Work to complete
Only the lines with the string "client" are needed; return each of them from the entries below.

[Given data — start]

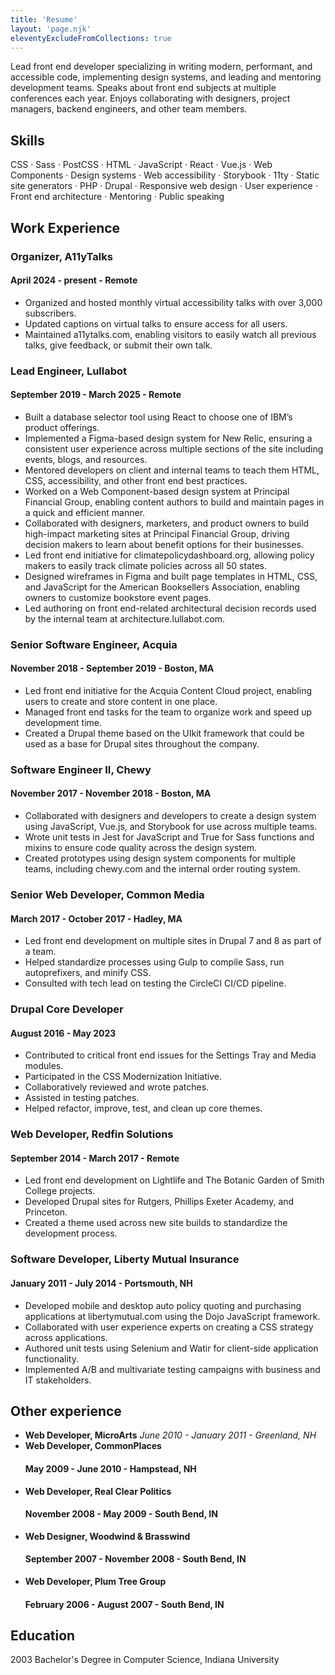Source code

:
 ```yaml
---
title: 'Resume'
layout: 'page.njk'
eleventyExcludeFromCollections: true
---
```

Lead front end developer specializing in writing modern, performant, and accessible code, implementing design systems, and leading and mentoring development teams. Speaks about front end subjects at multiple conferences each year. Enjoys collaborating with designers, project managers, backend engineers, and other team members.

## Skills
CSS · Sass · PostCSS · HTML · JavaScript · React · Vue.js · Web Components · Design systems · Web accessibility · Storybook · 11ty · Static site generators · PHP · Drupal · Responsive web design · User experience · Front end architecture · Mentoring · Public speaking

## Work Experience
### Organizer, A11yTalks
#### April 2024 - present - Remote
* Organized and hosted monthly virtual accessibility talks with over 3,000 subscribers.
* Updated captions on virtual talks to ensure access for all users.
* Maintained a11ytalks.com, enabling visitors to easily watch all previous talks, give feedback, or submit their own talk.

### Lead Engineer, Lullabot
#### September 2019 - March 2025 - Remote
* Built a database selector tool using React to choose one of IBM’s product offerings.
* Implemented a Figma-based design system for New Relic, ensuring a consistent user experience across multiple sections of the site including events, blogs, and resources.
* Mentored developers on client and internal teams to teach them HTML, CSS, accessibility, and other front end best practices.
* Worked on a Web Component-based design system at Principal Financial Group, enabling content authors to build and maintain pages in a quick and efficient manner.
* Collaborated with designers, marketers, and product owners to build high-impact marketing sites at Principal Financial Group, driving decision makers to learn about benefit options for their businesses.
* Led front end initiative for climatepolicydashboard.org, allowing policy makers to easily track climate policies across all 50 states.
* Designed wireframes in Figma and built page templates in HTML, CSS, and JavaScript for the American Booksellers Association, enabling owners to customize bookstore event pages.
* Led authoring on front end-related architectural decision records used by the internal team at architecture.lullabot.com.

### Senior Software Engineer, Acquia
#### November 2018 - September 2019 - Boston, MA
* Led front end initiative for the Acquia Content Cloud project, enabling users to create and store content in one place.
* Managed front end tasks for the team to organize work and speed up development time.
* Created a Drupal theme based on the UIkit framework that could be used as a base for Drupal sites throughout the company.

### Software Engineer II, Chewy
#### November 2017 - November 2018 - Boston, MA
* Collaborated with designers and developers to create a design system using JavaScript, Vue.js, and Storybook for use across multiple teams.
* Wrote unit tests in Jest for JavaScript and True for Sass functions and mixins to ensure code quality across the design system.
* Created prototypes using design system components for multiple teams, including chewy.com and the internal order routing system.

### Senior Web Developer, Common Media
#### March 2017 - October 2017 - Hadley, MA
* Led front end development on multiple sites in Drupal 7 and 8 as part of a team.
* Helped standardize processes using Gulp to compile Sass, run autoprefixers, and minify CSS.
* Consulted with tech lead on testing the CircleCI CI/CD pipeline.

### Drupal Core Developer
#### August 2016 - May 2023
* Contributed to critical front end issues for the Settings Tray and Media modules.
* Participated in the CSS Modernization Initiative.
* Collaboratively reviewed and wrote patches.
* Assisted in testing patches.
* Helped refactor, improve, test, and clean up core themes.

### Web Developer, Redfin Solutions
#### September 2014 - March 2017 - Remote
* Led front end development on Lightlife and The Botanic Garden of Smith College projects.
* Developed Drupal sites for Rutgers, Phillips Exeter Academy, and Princeton.
* Created a theme used across new site builds to standardize the development process.

### Software Developer, Liberty Mutual Insurance
#### January 2011 - July 2014 - Portsmouth, NH
* Developed mobile and desktop auto policy quoting and purchasing applications at libertymutual.com using the Dojo JavaScript framework.
* Collaborated with user experience experts on creating a CSS strategy across applications.
* Authored unit tests using Selenium and Watir for client-side application functionality.
* Implemented A/B and multivariate testing campaigns with business and IT stakeholders.

## Other experience
* **Web Developer, MicroArts**
  *June 2010 - January 2011 - Greenland, NH*
* **Web Developer, CommonPlaces**
  #### May 2009 - June 2010 - Hampstead, NH
* **Web Developer, Real Clear Politics**
  #### November 2008 - May 2009 - South Bend, IN
* **Web Designer, Woodwind & Brasswind**
  #### September 2007 - November 2008 - South Bend, IN
* **Web Developer, Plum Tree Group**
  #### February 2006 - August 2007 - South Bend, IN

## Education
2003 Bachelor's Degree in Computer Science, Indiana University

[Given data — finish]

Result
* Mentored developers on client and internal teams to teach them HTML, CSS, accessibility, and other front end best practices.
* Authored unit tests using Selenium and Watir for client-side application functionality.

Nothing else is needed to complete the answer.